Meglio rileggere i “classici” del management. Alla fine degli anni ’70,
Ichack Adizes formulò PAEI modello olistico delle funzioni manageriali
(Production, Administration, Entrepreneurship, Integration). Né possiamo
trascurare Richard Boyatzis e il suo libro Competent Manager. Studi che
ci hanno lasciato due contributi: primo, all’azienda servono profili diversi,
una miscela di competenze rispecchiata dal team di direzione che affianca
il CEO; secondo, una competenza più sarà coerente con lo specifico
contesto, più sarà predittiva di una buona performance. Un’ipotesi che a
livello empirico ci aiuta a capire perché Andrea Ragnetti abbia retto solo
un anno come AD di Alitalia pur provenendo dalla cultura “ingegneristica”
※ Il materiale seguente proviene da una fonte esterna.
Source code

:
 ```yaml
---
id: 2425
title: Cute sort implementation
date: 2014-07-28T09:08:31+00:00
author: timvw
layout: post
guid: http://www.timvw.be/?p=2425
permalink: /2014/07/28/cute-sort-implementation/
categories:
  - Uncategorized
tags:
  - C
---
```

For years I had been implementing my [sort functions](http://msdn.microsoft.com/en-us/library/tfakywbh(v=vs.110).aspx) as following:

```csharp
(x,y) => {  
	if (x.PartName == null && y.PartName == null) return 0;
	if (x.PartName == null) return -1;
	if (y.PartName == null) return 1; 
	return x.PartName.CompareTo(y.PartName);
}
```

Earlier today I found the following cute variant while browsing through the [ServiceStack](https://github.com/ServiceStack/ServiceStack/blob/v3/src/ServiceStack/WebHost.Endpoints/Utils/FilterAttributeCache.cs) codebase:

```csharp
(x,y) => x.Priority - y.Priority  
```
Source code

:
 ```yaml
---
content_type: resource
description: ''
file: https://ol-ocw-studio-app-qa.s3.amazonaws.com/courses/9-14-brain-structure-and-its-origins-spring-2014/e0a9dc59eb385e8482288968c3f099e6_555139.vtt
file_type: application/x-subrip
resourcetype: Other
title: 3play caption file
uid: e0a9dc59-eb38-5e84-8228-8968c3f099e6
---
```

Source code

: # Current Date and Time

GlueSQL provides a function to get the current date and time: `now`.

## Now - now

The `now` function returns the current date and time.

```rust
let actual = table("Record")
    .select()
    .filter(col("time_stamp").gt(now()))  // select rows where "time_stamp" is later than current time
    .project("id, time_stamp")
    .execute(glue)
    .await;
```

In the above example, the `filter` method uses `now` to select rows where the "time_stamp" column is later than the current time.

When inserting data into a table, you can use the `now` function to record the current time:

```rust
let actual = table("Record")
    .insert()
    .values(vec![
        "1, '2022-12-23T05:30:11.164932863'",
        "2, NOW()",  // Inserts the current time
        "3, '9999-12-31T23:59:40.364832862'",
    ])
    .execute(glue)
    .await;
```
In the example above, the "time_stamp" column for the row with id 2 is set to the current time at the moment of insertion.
Philips; o perché il carismatico Federico Marchetti, bocconiano, diriga
Yoox, l’azienda di e-commerce. Con buona probabilità un ottimo manager
di Nestlè non sarebbe tale in Ferrero, e viceversa.
In conclusione, l’idea semplicistica che esistano leader e formule capaci di
assicurare il successo e ridurre il rischio di un’impresa assomiglia
all’antica ricerca del Sacro Graal. La teoria e il buon senso comune
mostrano che il successo richiede una miscela di competenze coerenti con
il tempo e lo spazio della situazione da gestire, un lavoro duro e ricco di
imprevisti. Una caratteristica è stata trascurata dagli articoli citati: l’82%
dei 100 Top Ceo vanta una durata di mandato superiore ai 7 anni. Ne
possiamo trarre un’ipotesi, meno cool ma più interessante del quesito sui
due geni musicali: la realizzazione di una robusta idea di business richiede
un mandato lungo al management per consentire errori e aggiustamenti,
costruire una cultura forte e allineare la squadra di vertice.